Several attendees commented how apropos Cochran’s speech was. And Dr. Samory Pruitt, vice president of community affairs, said, “As I look around this room I see people who have been here almost every year we’ve done this,” said Dr. Samory Pruitt, vice president of Community Affairs. “We were honored to have had as the keynote speaker, Mr. John Cochran. His speech was riveting and remarkable.”

Dr. Ed Mullins, former dean of the UA College of Communication and Information Sciences and now a director within Community Affairs, introduced Cochran after another former dean of that same college, Dr. E. Culpepper (Cully) Clark, set the historical stage for Cochran’s remarks. Clark is the author of the definitive book on the integration of the University, The Schoolhouse Door: Segregation’s Last Stand at the University of Alabama.

This was the 25th anniversary of the Legacy Banquet. It began in 1990, hosted then as now by Stillman College, Shelton State Community College, the Southern Christian Leadership Conference, and The University of Alabama.

Pruitt shared the following message he sent to Cochran in an email after the banquet:

“Thank you for agreeing to serve as the speaker for the Legacy Banquet commemorating the 25thAnniversary of the formation of the Realizing the Dream Committee, and for providing us with the text of your speech. As I mentioned to you and Barbara (Cochran’s wife) on last Friday, you were our first and only choice as speaker. We continue to receive emails and comments about the remarkable and historic speech you gave during the banquet. Again, thanks.”

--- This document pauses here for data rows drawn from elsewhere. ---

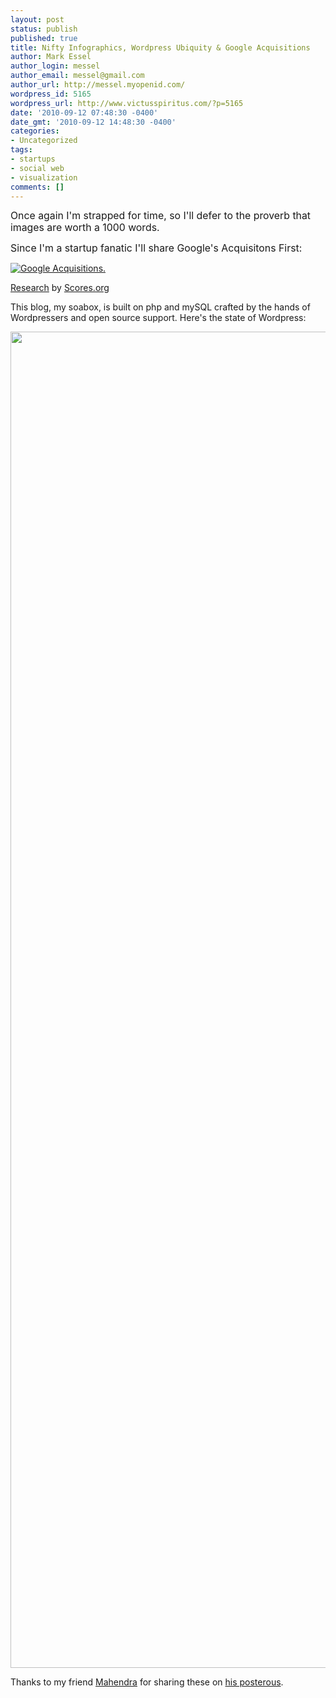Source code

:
 ```yaml
---
layout: post
status: publish
published: true
title: Nifty Infographics, Wordpress Ubiquity & Google Acquisitions
author: Mark Essel
author_login: messel
author_email: messel@gmail.com
author_url: http://messel.myopenid.com/
wordpress_id: 5165
wordpress_url: http://www.victusspiritus.com/?p=5165
date: '2010-09-12 07:48:30 -0400'
date_gmt: '2010-09-12 14:48:30 -0400'
categories:
- Uncategorized
tags:
- startups
- social web
- visualization
comments: []
---
```

<p><span style="font-size: 15.8333px;">Once again I'm strapped for time, so I'll defer to the proverb that images are worth a 1000 words. </span></p>
<p><span style="font-size: 15.8333px;">Since I'm a startup fanatic I'll share Google's Acquisitons First:</span></p>
<p><a href="http://www.scores.org/graphics/google/"><img src="http://www.scores.org/graphics/google/google-acquisition.jpg" border="0" alt="Google Acquisitions." /></a></p>
<p><a href="http://www.scores.org/graphics/">Research</a> by <a href="http://www.scores.org/">Scores.org</a></p>
<p>This blog, my soabox, is built on php and mySQL crafted by the hands of Wordpressers and open source support. Here's the state of Wordpress:</p>
<p><a href="http://blog.page.ly/2010/08/the-prolific-wordpress-infographic/"><img src="http://www.victusspiritus.com/wp-content/uploads/2010/09/wordpress-infographic.jpg" alt="" title="wordpress-infographic" width="520" height="2138" class="aligncenter size-full wp-image-5171" /></a></p>
<p>Thanks to my friend </a><a href="http://skepticgeek.com/">Mahendra</a> for sharing these on <a href="http://posterous.skepticgeek.com/">his posterous</a>.</p>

Earlier, Wendel Hudson, former UA women’s basketball coach, the first African American to receive an athletic scholarship, told of his experience as a pioneer of integration.

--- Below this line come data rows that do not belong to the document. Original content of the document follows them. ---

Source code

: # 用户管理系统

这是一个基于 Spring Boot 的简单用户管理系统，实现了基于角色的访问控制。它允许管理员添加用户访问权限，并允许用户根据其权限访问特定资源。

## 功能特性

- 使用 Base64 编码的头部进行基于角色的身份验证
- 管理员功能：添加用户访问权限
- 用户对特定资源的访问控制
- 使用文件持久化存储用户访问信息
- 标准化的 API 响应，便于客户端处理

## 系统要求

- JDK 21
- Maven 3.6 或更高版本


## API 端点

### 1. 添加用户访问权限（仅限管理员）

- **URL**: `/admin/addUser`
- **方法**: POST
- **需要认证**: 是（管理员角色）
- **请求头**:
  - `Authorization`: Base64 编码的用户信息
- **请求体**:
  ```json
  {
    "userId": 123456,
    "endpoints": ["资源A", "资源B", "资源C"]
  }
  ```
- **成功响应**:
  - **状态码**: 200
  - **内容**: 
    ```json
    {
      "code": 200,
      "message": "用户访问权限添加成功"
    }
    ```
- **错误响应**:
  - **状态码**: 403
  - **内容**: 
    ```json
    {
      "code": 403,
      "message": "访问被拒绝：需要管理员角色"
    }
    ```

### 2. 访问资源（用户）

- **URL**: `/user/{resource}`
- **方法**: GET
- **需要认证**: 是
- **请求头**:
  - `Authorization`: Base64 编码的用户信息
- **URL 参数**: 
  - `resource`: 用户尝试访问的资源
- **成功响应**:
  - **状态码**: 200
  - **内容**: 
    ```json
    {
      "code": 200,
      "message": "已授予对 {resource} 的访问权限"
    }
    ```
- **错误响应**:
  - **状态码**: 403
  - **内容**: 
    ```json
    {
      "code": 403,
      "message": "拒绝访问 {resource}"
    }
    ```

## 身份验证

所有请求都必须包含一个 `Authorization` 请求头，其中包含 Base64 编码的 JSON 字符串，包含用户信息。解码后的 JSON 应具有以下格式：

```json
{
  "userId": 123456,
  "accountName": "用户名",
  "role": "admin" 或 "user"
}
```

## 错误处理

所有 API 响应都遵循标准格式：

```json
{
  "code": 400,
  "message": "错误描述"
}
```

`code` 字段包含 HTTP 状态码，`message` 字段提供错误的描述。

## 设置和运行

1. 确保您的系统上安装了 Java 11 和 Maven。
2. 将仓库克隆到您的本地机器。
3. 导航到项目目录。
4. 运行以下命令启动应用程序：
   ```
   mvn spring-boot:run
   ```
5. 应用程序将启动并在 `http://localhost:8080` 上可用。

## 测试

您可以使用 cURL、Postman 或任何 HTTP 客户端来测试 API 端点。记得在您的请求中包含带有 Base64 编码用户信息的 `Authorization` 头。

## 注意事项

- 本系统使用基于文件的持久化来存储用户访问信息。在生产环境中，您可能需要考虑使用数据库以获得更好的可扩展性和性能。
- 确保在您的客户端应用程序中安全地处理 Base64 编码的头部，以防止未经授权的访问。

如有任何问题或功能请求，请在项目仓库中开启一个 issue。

After Cochran’s speech, videos were shown and the 2014 Legacy Banquet honorees were recognized as follows:

• Melanie Gotz, Horizon Award, for her leadership in the fight to open traditionally white social fraternity organizations to all races.
• Cleophus Thomas, Call to Conscience Award, for his community and public leadership in race relations.
• Dr. Roger Sayers, Mountaintop Award, for the roles he played as a UA executive, including president, to open opportunities on campus to all races.